YOUR ASSIGNMENT:
The entries below contain a line with "following neetcode Roadmap." and a line with "Simulation: Moving shapes, changing color". Quote exactly those two lines and all lines between them.

┄┄┄┄┄┄┄┄┄┄

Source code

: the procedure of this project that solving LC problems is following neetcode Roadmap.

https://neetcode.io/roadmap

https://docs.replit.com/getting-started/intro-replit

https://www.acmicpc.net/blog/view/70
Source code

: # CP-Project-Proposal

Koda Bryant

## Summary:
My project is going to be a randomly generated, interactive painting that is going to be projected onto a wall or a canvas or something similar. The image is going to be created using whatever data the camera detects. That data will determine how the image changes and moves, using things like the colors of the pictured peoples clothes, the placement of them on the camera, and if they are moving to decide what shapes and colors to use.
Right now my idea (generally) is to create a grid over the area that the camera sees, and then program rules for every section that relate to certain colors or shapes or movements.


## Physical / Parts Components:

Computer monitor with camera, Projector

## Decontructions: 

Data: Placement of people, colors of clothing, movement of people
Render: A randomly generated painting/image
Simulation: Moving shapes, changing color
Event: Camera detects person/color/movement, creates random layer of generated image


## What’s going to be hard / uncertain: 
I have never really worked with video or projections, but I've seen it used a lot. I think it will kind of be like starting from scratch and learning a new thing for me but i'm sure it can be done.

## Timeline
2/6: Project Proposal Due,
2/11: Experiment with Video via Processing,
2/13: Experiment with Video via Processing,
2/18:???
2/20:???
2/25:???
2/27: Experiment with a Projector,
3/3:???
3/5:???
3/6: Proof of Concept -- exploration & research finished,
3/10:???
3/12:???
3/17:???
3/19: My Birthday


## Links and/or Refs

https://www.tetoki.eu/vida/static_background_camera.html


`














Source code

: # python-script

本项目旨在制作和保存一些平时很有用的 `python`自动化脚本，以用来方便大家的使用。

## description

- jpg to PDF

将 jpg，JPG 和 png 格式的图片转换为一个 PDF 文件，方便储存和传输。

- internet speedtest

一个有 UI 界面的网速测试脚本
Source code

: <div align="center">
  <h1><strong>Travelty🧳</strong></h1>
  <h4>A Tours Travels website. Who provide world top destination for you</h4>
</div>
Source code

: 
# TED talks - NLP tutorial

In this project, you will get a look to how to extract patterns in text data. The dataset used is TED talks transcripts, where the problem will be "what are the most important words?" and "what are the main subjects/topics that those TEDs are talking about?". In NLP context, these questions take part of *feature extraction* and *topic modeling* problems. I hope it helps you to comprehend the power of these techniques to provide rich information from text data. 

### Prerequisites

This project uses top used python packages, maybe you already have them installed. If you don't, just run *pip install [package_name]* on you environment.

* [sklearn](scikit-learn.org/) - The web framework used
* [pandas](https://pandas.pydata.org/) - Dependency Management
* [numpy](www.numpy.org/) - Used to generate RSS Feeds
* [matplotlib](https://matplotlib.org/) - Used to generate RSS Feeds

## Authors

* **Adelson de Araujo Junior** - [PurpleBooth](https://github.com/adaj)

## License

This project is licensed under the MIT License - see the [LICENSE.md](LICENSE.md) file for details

┄┄┄┄┄┄┄┄┄┄

SOLUTION:
: the procedure of this project that solving LC problems is following neetcode Roadmap.

https://neetcode.io/roadmap

https://docs.replit.com/getting-started/intro-replit

https://www.acmicpc.net/blog/view/70
Source code

: # CP-Project-Proposal

Koda Bryant

## Summary:
My project is going to be a randomly generated, interactive painting that is going to be projected onto a wall or a canvas or something similar. The image is going to be created using whatever data the camera detects. That data will determine how the image changes and moves, using things like the colors of the pictured peoples clothes, the placement of them on the camera, and if they are moving to decide what shapes and colors to use.
Right now my idea (generally) is to create a grid over the area that the camera sees, and then program rules for every section that relate to certain colors or shapes or movements.


## Physical / Parts Components:

Computer monitor with camera, Projector

## Decontructions: 

Data: Placement of people, colors of clothing, movement of people
Render: A randomly generated painting/image
Simulation: Moving shapes, changing color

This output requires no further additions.